REQUIREMENT. Return the lines of the data below in which the string "yields" occurs.

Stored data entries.
▼

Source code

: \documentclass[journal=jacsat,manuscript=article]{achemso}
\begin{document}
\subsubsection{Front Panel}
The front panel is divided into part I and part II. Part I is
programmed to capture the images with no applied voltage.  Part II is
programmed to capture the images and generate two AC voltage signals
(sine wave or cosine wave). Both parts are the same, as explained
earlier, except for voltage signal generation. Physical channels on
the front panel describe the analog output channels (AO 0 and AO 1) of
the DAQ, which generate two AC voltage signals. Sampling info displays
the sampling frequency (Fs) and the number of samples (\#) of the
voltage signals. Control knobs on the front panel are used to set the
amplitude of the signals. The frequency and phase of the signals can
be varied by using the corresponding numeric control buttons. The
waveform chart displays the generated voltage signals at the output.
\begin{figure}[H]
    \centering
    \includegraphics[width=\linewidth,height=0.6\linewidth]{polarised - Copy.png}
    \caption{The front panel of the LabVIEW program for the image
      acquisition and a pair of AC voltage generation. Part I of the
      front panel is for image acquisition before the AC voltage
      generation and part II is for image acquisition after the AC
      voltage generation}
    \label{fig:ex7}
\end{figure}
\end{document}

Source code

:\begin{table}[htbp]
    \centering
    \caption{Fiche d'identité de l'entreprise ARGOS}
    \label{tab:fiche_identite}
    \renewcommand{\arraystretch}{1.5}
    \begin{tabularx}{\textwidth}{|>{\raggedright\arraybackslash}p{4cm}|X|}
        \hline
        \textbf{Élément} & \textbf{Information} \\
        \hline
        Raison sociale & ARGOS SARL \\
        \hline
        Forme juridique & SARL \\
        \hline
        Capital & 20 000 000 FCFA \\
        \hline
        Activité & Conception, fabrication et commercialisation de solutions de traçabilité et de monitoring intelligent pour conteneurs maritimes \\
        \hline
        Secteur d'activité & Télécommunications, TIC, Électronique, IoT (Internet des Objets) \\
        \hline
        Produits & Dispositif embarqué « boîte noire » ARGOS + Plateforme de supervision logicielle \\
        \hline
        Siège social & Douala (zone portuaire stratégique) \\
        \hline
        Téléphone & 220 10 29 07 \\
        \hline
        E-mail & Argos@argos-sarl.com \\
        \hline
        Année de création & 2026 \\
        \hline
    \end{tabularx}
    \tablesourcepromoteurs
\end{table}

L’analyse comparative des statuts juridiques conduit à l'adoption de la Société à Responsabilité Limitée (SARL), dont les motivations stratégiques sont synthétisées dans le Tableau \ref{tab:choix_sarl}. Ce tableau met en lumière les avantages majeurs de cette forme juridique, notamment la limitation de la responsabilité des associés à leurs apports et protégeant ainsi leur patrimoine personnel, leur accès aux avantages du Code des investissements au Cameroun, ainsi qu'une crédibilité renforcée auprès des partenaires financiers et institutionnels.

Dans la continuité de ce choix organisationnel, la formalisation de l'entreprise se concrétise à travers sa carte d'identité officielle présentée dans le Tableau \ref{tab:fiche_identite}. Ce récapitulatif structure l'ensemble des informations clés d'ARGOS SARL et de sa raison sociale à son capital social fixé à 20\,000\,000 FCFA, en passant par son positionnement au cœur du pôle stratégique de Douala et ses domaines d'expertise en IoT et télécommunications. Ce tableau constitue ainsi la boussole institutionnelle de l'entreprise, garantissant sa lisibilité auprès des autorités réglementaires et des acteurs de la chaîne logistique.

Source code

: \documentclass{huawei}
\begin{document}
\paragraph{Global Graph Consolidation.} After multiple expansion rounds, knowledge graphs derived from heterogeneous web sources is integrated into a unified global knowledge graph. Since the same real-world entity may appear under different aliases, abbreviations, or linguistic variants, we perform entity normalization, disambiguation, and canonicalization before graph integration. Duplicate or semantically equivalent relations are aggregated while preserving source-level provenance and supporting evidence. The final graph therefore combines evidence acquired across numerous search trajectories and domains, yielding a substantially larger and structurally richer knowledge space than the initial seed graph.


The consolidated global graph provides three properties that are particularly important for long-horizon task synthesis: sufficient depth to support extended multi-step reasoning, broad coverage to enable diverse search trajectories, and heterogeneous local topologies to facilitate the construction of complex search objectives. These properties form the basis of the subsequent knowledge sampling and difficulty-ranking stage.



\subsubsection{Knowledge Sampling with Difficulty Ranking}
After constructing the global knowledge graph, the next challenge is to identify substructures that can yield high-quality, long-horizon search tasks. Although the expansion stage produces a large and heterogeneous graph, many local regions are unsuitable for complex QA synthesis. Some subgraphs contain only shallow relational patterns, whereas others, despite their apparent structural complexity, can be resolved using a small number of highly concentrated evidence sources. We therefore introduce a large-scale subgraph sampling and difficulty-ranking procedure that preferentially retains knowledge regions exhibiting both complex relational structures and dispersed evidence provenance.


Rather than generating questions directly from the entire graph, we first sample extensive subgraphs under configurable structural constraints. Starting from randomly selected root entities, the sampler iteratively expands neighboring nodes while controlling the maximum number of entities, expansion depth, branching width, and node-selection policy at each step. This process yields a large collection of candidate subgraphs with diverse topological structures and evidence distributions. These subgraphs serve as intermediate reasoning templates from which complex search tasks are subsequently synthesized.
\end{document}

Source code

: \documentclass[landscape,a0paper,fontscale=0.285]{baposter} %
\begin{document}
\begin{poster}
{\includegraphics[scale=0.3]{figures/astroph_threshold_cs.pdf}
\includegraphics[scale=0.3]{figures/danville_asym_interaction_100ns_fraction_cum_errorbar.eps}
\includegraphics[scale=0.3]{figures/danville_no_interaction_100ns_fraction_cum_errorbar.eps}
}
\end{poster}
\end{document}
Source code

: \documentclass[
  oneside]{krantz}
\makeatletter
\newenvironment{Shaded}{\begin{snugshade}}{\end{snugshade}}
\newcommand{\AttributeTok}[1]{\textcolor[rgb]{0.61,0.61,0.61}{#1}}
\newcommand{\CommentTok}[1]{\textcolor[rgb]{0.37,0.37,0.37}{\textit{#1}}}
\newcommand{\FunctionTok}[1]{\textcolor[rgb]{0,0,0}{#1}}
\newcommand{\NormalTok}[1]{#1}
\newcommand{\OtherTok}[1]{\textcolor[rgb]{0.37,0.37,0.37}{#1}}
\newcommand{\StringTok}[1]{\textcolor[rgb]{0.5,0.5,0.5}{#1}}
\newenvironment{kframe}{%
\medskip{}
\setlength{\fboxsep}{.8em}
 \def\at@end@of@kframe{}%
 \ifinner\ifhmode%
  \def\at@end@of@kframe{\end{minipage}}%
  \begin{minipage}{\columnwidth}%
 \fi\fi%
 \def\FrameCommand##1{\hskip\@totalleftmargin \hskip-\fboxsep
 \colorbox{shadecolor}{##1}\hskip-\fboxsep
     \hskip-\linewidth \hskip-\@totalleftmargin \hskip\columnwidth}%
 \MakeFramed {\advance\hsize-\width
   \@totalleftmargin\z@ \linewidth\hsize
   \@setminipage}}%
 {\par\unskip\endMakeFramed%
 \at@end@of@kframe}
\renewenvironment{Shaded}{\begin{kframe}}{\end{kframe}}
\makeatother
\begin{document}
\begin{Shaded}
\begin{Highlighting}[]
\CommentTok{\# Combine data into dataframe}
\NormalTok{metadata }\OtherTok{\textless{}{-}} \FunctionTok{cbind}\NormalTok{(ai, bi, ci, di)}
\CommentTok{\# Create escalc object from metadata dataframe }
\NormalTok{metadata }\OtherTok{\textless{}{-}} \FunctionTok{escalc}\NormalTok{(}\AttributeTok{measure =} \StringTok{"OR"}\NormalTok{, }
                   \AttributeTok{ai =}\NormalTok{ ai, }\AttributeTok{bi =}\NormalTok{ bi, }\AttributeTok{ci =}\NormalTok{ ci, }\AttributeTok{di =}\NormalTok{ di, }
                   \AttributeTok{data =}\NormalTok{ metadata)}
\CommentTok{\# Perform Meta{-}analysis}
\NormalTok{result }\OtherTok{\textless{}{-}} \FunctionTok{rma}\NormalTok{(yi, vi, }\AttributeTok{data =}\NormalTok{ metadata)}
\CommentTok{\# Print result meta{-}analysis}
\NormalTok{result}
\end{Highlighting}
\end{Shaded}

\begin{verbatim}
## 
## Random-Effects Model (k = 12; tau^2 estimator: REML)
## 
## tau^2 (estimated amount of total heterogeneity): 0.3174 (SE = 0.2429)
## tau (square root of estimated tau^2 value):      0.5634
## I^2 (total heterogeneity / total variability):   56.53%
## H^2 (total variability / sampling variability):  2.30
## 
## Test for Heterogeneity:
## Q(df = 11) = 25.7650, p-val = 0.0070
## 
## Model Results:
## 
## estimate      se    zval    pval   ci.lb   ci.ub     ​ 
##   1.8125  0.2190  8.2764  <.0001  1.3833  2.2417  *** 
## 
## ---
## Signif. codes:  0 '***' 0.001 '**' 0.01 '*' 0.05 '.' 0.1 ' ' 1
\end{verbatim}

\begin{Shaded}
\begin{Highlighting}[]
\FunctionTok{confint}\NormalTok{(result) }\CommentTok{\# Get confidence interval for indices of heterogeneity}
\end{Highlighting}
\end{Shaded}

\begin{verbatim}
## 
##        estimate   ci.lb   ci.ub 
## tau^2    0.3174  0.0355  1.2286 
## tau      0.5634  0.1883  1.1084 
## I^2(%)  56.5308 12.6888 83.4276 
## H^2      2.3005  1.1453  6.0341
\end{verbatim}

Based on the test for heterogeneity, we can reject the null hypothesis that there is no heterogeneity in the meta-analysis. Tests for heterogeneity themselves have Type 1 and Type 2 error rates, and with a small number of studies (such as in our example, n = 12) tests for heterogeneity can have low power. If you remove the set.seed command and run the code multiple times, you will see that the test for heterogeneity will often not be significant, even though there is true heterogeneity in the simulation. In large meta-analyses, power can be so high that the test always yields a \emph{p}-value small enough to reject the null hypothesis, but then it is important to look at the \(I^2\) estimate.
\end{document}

▲

RESULT FOR THIS EXERCISE.
Rather than generating questions directly from the entire graph, we first sample extensive subgraphs under configurable structural constraints. Starting from randomly selected root entities, the sampler iteratively expands neighboring nodes while controlling the maximum number of entities, expansion depth, branching width, and node-selection policy at each step. This process yields a large collection of candidate subgraphs with diverse topological structures and evidence distributions. These subgraphs serve as intermediate reasoning templates from which complex search tasks are subsequently synthesized.
Based on the test for heterogeneity, we can reject the null hypothesis that there is no heterogeneity in the meta-analysis. Tests for heterogeneity themselves have Type 1 and Type 2 error rates, and with a small number of studies (such as in our example, n = 12) tests for heterogeneity can have low power. If you remove the set.seed command and run the code multiple times, you will see that the test for heterogeneity will often not be significant, even though there is true heterogeneity in the simulation. In large meta-analyses, power can be so high that the test always yields a \emph{p}-value small enough to reject the null hypothesis, but then it is important to look at the \(I^2\) estimate.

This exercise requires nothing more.